**WHAT THE TASK REQUIRES:**
Could you retype all of the entries exactly, without their pictures?

**DATA LISTING:**
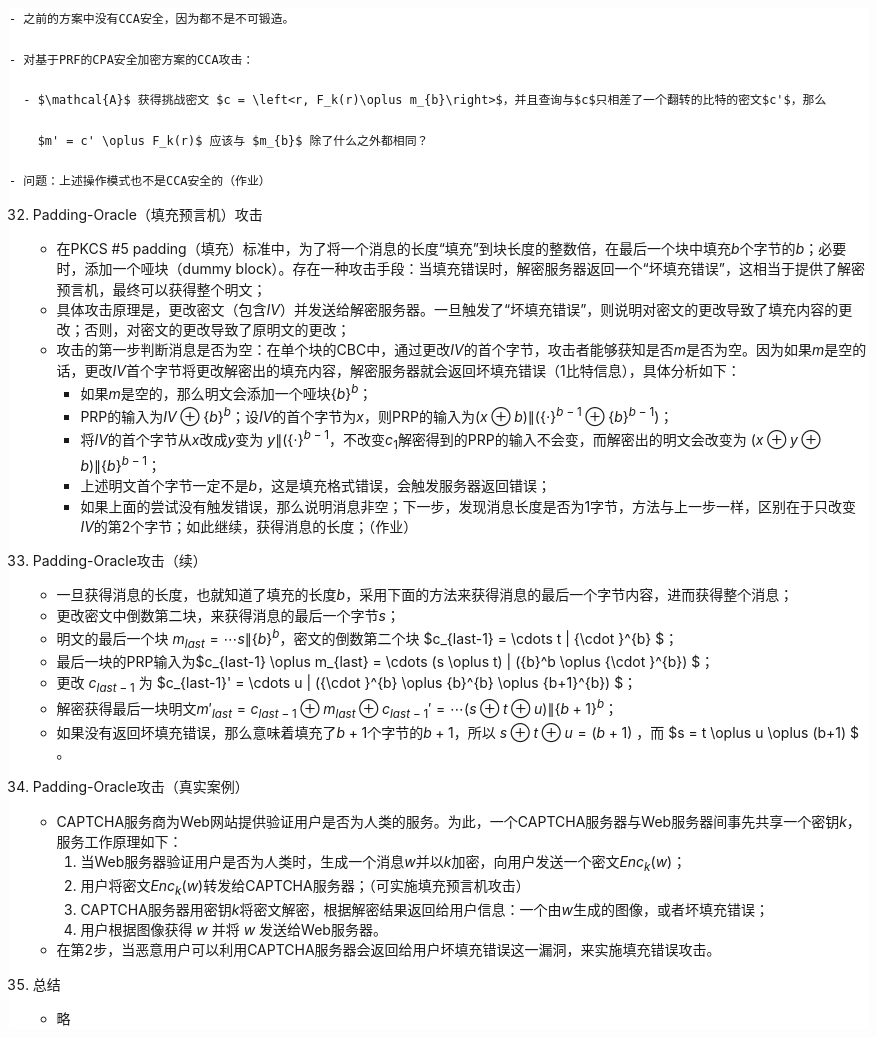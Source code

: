     - 之前的方案中没有CCA安全，因为都不是不可锻造。

    - 对基于PRF的CPA安全加密方案的CCA攻击：

      - $\mathcal{A}$ 获得挑战密文 $c = \left<r, F_k(r)\oplus m_{b}\right>$，并且查询与$c$只相差了一个翻转的比特的密文$c'$，那么

        $m' = c' \oplus F_k(r)$ 应该与 $m_{b}$ 除了什么之外都相同？

    - 问题：上述操作模式也不是CCA安全的（作业）

32. Padding-Oracle（填充预言机）攻击

    - 在PKCS #5 padding（填充）标准中，为了将一个消息的长度“填充”到块长度的整数倍，在最后一个块中填充$b$个字节的$b$；必要时，添加一个哑块（dummy block）。存在一种攻击手段：当填充错误时，解密服务器返回一个“坏填充错误”，这相当于提供了解密预言机，最终可以获得整个明文；
    - 具体攻击原理是，更改密文（包含$IV$）并发送给解密服务器。一旦触发了“坏填充错误”，则说明对密文的更改导致了填充内容的更改；否则，对密文的更改导致了原明文的更改；
    - 攻击的第一步判断消息是否为空：在单个块的CBC中，通过更改$IV$的首个字节，攻击者能够获知是否$m$是否为空。因为如果$m$是空的话，更改$IV$首个字节将更改解密出的填充内容，解密服务器就会返回坏填充错误（1比特信息），具体分析如下：
      - 如果$m$是空的，那么明文会添加一个哑块$\{b\}^b$；
      - PRP的输入为$IV\oplus \{b\}^b$；设$IV$的首个字节为$x$，则PRP的输入为$(x \oplus b) \| (\{\cdot\}^{b-1} \oplus \{b\}^{b-1})$；
      - 将$IV$的首个字节从$x$改成$y$变为 $y \| (\{\cdot\}^{b-1}$，不改变$c_1$解密得到的PRP的输入不会变，而解密出的明文会改变为 $(x \oplus y \oplus b) \| \{b\}^{b-1}$；
      - 上述明文首个字节一定不是$b$，这是填充格式错误，会触发服务器返回错误；
      - 如果上面的尝试没有触发错误，那么说明消息非空；下一步，发现消息长度是否为1字节，方法与上一步一样，区别在于只改变$IV$的第2个字节；如此继续，获得消息的长度；（作业）

33. Padding-Oracle攻击（续）

    - 一旦获得消息的长度，也就知道了填充的长度$b$，采用下面的方法来获得消息的最后一个字节内容，进而获得整个消息；
    - 更改密文中倒数第二块，来获得消息的最后一个字节$s$；
    - 明文的最后一个块 $m_{last} = \cdots s \| \{b\}^{b}$，密文的倒数第二个块  $c_{last-1} = \cdots t \| \{\cdot \}^{b} $；
    - 最后一块的PRP输入为$c_{last-1} \oplus m_{last} = \cdots (s \oplus t) \| (\{b\}^b \oplus \{\cdot \}^{b}) $；
    - 更改 $c_{last-1}$ 为 $c_{last-1}' = \cdots u \| (\{\cdot \}^{b} \oplus \{b\}^{b} \oplus \{b+1\}^{b}) $；
    - 解密获得最后一块明文$m'_{last} = c_{last-1} \oplus m_{last} \oplus c_{last-1}' = \cdots (s \oplus t \oplus u)\| \{ b+1 \}^b$； 
    - 如果没有返回坏填充错误，那么意味着填充了$b+1$个字节的$b+1$，所以 $s \oplus t \oplus u = (b+1)$ ，而 $s = t \oplus u \oplus (b+1) $ 。

34. Padding-Oracle攻击（真实案例）

    - CAPTCHA服务商为Web网站提供验证用户是否为人类的服务。为此，一个CAPTCHA服务器与Web服务器间事先共享一个密钥$k$，服务工作原理如下：
      1. 当Web服务器验证用户是否为人类时，生成一个消息$w$并以$k$加密，向用户发送一个密文$Enc_k(w)$；
      2. 用户将密文$Enc_k(w)$转发给CAPTCHA服务器；（可实施填充预言机攻击）
      3. CAPTCHA服务器用密钥$k$将密文解密，根据解密结果返回给用户信息：一个由$w$生成的图像，或者坏填充错误；
      4. 用户根据图像获得 $w$ 并将 $w$ 发送给Web服务器。
    - 在第2步，当恶意用户可以利用CAPTCHA服务器会返回给用户坏填充错误这一漏洞，来实施填充错误攻击。

35. 总结

    - 略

**ANSWER SPACE:**
Source code

:     - 之前的方案中没有CCA安全，因为都不是不可锻造。

    - 对基于PRF的CPA安全加密方案的CCA攻击：

      - $\mathcal{A}$ 获得挑战密文 $c = \left<r, F_k(r)\oplus m_{b}\right>$，并且查询与$c$只相差了一个翻转的比特的密文$c'$，那么

        $m' = c' \oplus F_k(r)$ 应该与 $m_{b}$ 除了什么之外都相同？

    - 问题：上述操作模式也不是CCA安全的（作业）

32. Padding-Oracle（填充预言机）攻击

    - 在PKCS #5 padding（填充）标准中，为了将一个消息的长度“填充”到块长度的整数倍，在最后一个块中填充$b$个字节的$b$；必要时，添加一个哑块（dummy block）。存在一种攻击手段：当填充错误时，解密服务器返回一个“坏填充错误”，这相当于提供了解密预言机，最终可以获得整个明文；
    - 具体攻击原理是，更改密文（包含$IV$）并发送给解密服务器。一旦触发了“坏填充错误”，则说明对密文的更改导致了填充内容的更改；否则，对密文的更改导致了原明文的更改；
    - 攻击的第一步判断消息是否为空：在单个块的CBC中，通过更改$IV$的首个字节，攻击者能够获知是否$m$是否为空。因为如果$m$是空的话，更改$IV$首个字节将更改解密出的填充内容，解密服务器就会返回坏填充错误（1比特信息），具体分析如下：
      - 如果$m$是空的，那么明文会添加一个哑块$\{b\}^b$；
      - PRP的输入为$IV\oplus \{b\}^b$；设$IV$的首个字节为$x$，则PRP的输入为$(x \oplus b) \| (\{\cdot\}^{b-1} \oplus \{b\}^{b-1})$；
      - 将$IV$的首个字节从$x$改成$y$变为 $y \| (\{\cdot\}^{b-1}$，不改变$c_1$解密得到的PRP的输入不会变，而解密出的明文会改变为 $(x \oplus y \oplus b) \| \{b\}^{b-1}$；
      - 上述明文首个字节一定不是$b$，这是填充格式错误，会触发服务器返回错误；
      - 如果上面的尝试没有触发错误，那么说明消息非空；下一步，发现消息长度是否为1字节，方法与上一步一样，区别在于只改变$IV$的第2个字节；如此继续，获得消息的长度；（作业）

33. Padding-Oracle攻击（续）

    - 一旦获得消息的长度，也就知道了填充的长度$b$，采用下面的方法来获得消息的最后一个字节内容，进而获得整个消息；
    - 更改密文中倒数第二块，来获得消息的最后一个字节$s$；
    - 明文的最后一个块 $m_{last} = \cdots s \| \{b\}^{b}$，密文的倒数第二个块  $c_{last-1} = \cdots t \| \{\cdot \}^{b} $；
    - 最后一块的PRP输入为$c_{last-1} \oplus m_{last} = \cdots (s \oplus t) \| (\{b\}^b \oplus \{\cdot \}^{b}) $；
    - 更改 $c_{last-1}$ 为 $c_{last-1}' = \cdots u \| (\{\cdot \}^{b} \oplus \{b\}^{b} \oplus \{b+1\}^{b}) $；
    - 解密获得最后一块明文$m'_{last} = c_{last-1} \oplus m_{last} \oplus c_{last-1}' = \cdots (s \oplus t \oplus u)\| \{ b+1 \}^b$； 
    - 如果没有返回坏填充错误，那么意味着填充了$b+1$个字节的$b+1$，所以 $s \oplus t \oplus u = (b+1)$ ，而 $s = t \oplus u \oplus (b+1) $ 。

34. Padding-Oracle攻击（真实案例）

    - CAPTCHA服务商为Web网站提供验证用户是否为人类的服务。为此，一个CAPTCHA服务器与Web服务器间事先共享一个密钥$k$，服务工作原理如下：
      1. 当Web服务器验证用户是否为人类时，生成一个消息$w$并以$k$加密，向用户发送一个密文$Enc_k(w)$；
      2. 用户将密文$Enc_k(w)$转发给CAPTCHA服务器；（可实施填充预言机攻击）
      3. CAPTCHA服务器用密钥$k$将密文解密，根据解密结果返回给用户信息：一个由$w$生成的图像，或者坏填充错误；
      4. 用户根据图像获得 $w$ 并将 $w$ 发送给Web服务器。
    - 在第2步，当恶意用户可以利用CAPTCHA服务器会返回给用户坏填充错误这一漏洞，来实施填充错误攻击。

35. 总结

    - 略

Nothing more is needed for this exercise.